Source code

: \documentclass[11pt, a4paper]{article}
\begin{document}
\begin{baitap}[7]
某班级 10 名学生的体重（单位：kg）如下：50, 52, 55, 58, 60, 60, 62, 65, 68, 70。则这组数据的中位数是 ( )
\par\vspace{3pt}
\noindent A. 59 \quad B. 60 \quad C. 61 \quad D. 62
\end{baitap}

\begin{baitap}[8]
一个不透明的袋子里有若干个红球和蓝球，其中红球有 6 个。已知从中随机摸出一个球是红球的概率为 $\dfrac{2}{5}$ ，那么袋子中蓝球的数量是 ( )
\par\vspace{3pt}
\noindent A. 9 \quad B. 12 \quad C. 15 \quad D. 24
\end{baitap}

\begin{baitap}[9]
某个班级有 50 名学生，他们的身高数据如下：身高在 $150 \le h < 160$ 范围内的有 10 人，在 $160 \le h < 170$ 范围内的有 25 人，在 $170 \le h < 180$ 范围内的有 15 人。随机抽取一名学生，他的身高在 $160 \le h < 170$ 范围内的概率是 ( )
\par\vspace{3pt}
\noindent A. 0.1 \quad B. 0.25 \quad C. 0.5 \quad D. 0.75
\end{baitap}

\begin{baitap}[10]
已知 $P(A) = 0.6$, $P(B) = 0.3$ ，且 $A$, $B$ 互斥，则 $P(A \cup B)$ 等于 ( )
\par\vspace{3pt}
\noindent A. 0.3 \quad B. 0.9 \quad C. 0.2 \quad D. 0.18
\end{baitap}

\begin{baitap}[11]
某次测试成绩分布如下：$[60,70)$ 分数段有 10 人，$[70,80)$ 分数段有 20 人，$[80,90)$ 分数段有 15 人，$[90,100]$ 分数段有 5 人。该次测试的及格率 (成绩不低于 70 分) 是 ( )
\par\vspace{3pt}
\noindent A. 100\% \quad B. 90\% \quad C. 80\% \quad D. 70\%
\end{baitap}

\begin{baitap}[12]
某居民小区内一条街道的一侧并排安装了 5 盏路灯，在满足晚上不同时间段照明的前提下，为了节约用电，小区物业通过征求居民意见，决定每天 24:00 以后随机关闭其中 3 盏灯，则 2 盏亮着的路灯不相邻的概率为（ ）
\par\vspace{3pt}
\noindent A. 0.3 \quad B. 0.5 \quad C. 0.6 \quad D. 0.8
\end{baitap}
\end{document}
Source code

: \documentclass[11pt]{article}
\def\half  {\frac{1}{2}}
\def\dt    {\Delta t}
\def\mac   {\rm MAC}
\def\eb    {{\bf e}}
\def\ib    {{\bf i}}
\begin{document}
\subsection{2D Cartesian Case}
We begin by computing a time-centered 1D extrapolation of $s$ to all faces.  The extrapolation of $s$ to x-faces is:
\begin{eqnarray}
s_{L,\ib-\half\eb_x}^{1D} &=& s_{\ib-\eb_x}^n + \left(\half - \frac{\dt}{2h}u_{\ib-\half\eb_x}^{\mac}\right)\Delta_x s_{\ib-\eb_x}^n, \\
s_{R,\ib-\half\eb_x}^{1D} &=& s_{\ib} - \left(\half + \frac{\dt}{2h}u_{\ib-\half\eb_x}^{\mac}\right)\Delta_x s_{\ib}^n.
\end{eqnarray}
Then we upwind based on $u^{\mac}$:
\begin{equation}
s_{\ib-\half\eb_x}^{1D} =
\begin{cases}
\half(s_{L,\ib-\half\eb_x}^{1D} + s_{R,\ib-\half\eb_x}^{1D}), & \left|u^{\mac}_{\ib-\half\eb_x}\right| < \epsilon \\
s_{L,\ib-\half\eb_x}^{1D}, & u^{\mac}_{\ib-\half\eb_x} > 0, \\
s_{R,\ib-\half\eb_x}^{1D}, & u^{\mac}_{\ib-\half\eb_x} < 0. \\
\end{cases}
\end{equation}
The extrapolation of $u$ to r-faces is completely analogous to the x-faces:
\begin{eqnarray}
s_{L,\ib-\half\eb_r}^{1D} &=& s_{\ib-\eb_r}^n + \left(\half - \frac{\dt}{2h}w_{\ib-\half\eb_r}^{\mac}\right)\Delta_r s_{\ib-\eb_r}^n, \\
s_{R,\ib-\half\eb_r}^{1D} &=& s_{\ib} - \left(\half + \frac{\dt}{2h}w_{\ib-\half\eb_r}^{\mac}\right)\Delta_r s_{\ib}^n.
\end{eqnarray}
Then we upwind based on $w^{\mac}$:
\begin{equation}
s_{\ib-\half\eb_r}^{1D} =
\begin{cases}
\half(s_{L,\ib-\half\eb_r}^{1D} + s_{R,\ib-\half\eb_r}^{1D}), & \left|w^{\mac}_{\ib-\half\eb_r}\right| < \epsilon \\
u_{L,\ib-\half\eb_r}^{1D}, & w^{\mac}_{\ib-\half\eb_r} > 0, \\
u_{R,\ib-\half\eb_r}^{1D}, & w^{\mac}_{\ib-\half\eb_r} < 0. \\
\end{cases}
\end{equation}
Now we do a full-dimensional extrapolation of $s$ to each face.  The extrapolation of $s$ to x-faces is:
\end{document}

Task brief: Everything in the material above should be output exactly.

Result of this exercise:
Source code

: \documentclass[11pt, a4paper]{article}
\begin{document}
\begin{baitap}[7]
某班级 10 名学生的体重（单位：kg）如下：50, 52, 55, 58, 60, 60, 62, 65, 68, 70。则这组数据的中位数是 ( )
\par\vspace{3pt}
\noindent A. 59 \quad B. 60 \quad C. 61 \quad D. 62
\end{baitap}

\begin{baitap}[8]
一个不透明的袋子里有若干个红球和蓝球，其中红球有 6 个。已知从中随机摸出一个球是红球的概率为 $\dfrac{2}{5}$ ，那么袋子中蓝球的数量是 ( )
\par\vspace{3pt}
\noindent A. 9 \quad B. 12 \quad C. 15 \quad D. 24
\end{baitap}

\begin{baitap}[9]
某个班级有 50 名学生，他们的身高数据如下：身高在 $150 \le h < 160$ 范围内的有 10 人，在 $160 \le h < 170$ 范围内的有 25 人，在 $170 \le h < 180$ 范围内的有 15 人。随机抽取一名学生，他的身高在 $160 \le h < 170$ 范围内的概率是 ( )
\par\vspace{3pt}
\noindent A. 0.1 \quad B. 0.25 \quad C. 0.5 \quad D. 0.75
\end{baitap}

\begin{baitap}[10]
已知 $P(A) = 0.6$, $P(B) = 0.3$ ，且 $A$, $B$ 互斥，则 $P(A \cup B)$ 等于 ( )
\par\vspace{3pt}
\noindent A. 0.3 \quad B. 0.9 \quad C. 0.2 \quad D. 0.18
\end{baitap}

\begin{baitap}[11]
某次测试成绩分布如下：$[60,70)$ 分数段有 10 人，$[70,80)$ 分数段有 20 人，$[80,90)$ 分数段有 15 人，$[90,100]$ 分数段有 5 人。该次测试的及格率 (成绩不低于 70 分) 是 ( )
\par\vspace{3pt}
\noindent A. 100\% \quad B. 90\% \quad C. 80\% \quad D. 70\%
\end{baitap}

\begin{baitap}[12]
某居民小区内一条街道的一侧并排安装了 5 盏路灯，在满足晚上不同时间段照明的前提下，为了节约用电，小区物业通过征求居民意见，决定每天 24:00 以后随机关闭其中 3 盏灯，则 2 盏亮着的路灯不相邻的概率为（ ）
\par\vspace{3pt}
\noindent A. 0.3 \quad B. 0.5 \quad C. 0.6 \quad D. 0.8
\end{baitap}
\end{document}
Source code

: \documentclass[11pt]{article}
\def\half  {\frac{1}{2}}
\def\dt    {\Delta t}
\def\mac   {\rm MAC}
\def\eb    {{\bf e}}
\def\ib    {{\bf i}}
\begin{document}
\subsection{2D Cartesian Case}
We begin by computing a time-centered 1D extrapolation of $s$ to all faces.  The extrapolation of $s$ to x-faces is:
\begin{eqnarray}
s_{L,\ib-\half\eb_x}^{1D} &=& s_{\ib-\eb_x}^n + \left(\half - \frac{\dt}{2h}u_{\ib-\half\eb_x}^{\mac}\right)\Delta_x s_{\ib-\eb_x}^n, \\
s_{R,\ib-\half\eb_x}^{1D} &=& s_{\ib} - \left(\half + \frac{\dt}{2h}u_{\ib-\half\eb_x}^{\mac}\right)\Delta_x s_{\ib}^n.
\end{eqnarray}
Then we upwind based on $u^{\mac}$:
\begin{equation}
s_{\ib-\half\eb_x}^{1D} =
\begin{cases}
\half(s_{L,\ib-\half\eb_x}^{1D} + s_{R,\ib-\half\eb_x}^{1D}), & \left|u^{\mac}_{\ib-\half\eb_x}\right| < \epsilon \\
s_{L,\ib-\half\eb_x}^{1D}, & u^{\mac}_{\ib-\half\eb_x} > 0, \\
s_{R,\ib-\half\eb_x}^{1D}, & u^{\mac}_{\ib-\half\eb_x} < 0. \\
\end{cases}
\end{equation}
The extrapolation of $u$ to r-faces is completely analogous to the x-faces:
\begin{eqnarray}
s_{L,\ib-\half\eb_r}^{1D} &=& s_{\ib-\eb_r}^n + \left(\half - \frac{\dt}{2h}w_{\ib-\half\eb_r}^{\mac}\right)\Delta_r s_{\ib-\eb_r}^n, \\
s_{R,\ib-\half\eb_r}^{1D} &=& s_{\ib} - \left(\half + \frac{\dt}{2h}w_{\ib-\half\eb_r}^{\mac}\right)\Delta_r s_{\ib}^n.
\end{eqnarray}
Then we upwind based on $w^{\mac}$:
\begin{equation}
s_{\ib-\half\eb_r}^{1D} =
\begin{cases}
\half(s_{L,\ib-\half\eb_r}^{1D} + s_{R,\ib-\half\eb_r}^{1D}), & \left|w^{\mac}_{\ib-\half\eb_r}\right| < \epsilon \\
u_{L,\ib-\half\eb_r}^{1D}, & w^{\mac}_{\ib-\half\eb_r} > 0, \\
u_{R,\ib-\half\eb_r}^{1D}, & w^{\mac}_{\ib-\half\eb_r} < 0. \\
\end{cases}
\end{equation}
Now we do a full-dimensional extrapolation of $s$ to each face.  The extrapolation of $s$ to x-faces is:
\end{document}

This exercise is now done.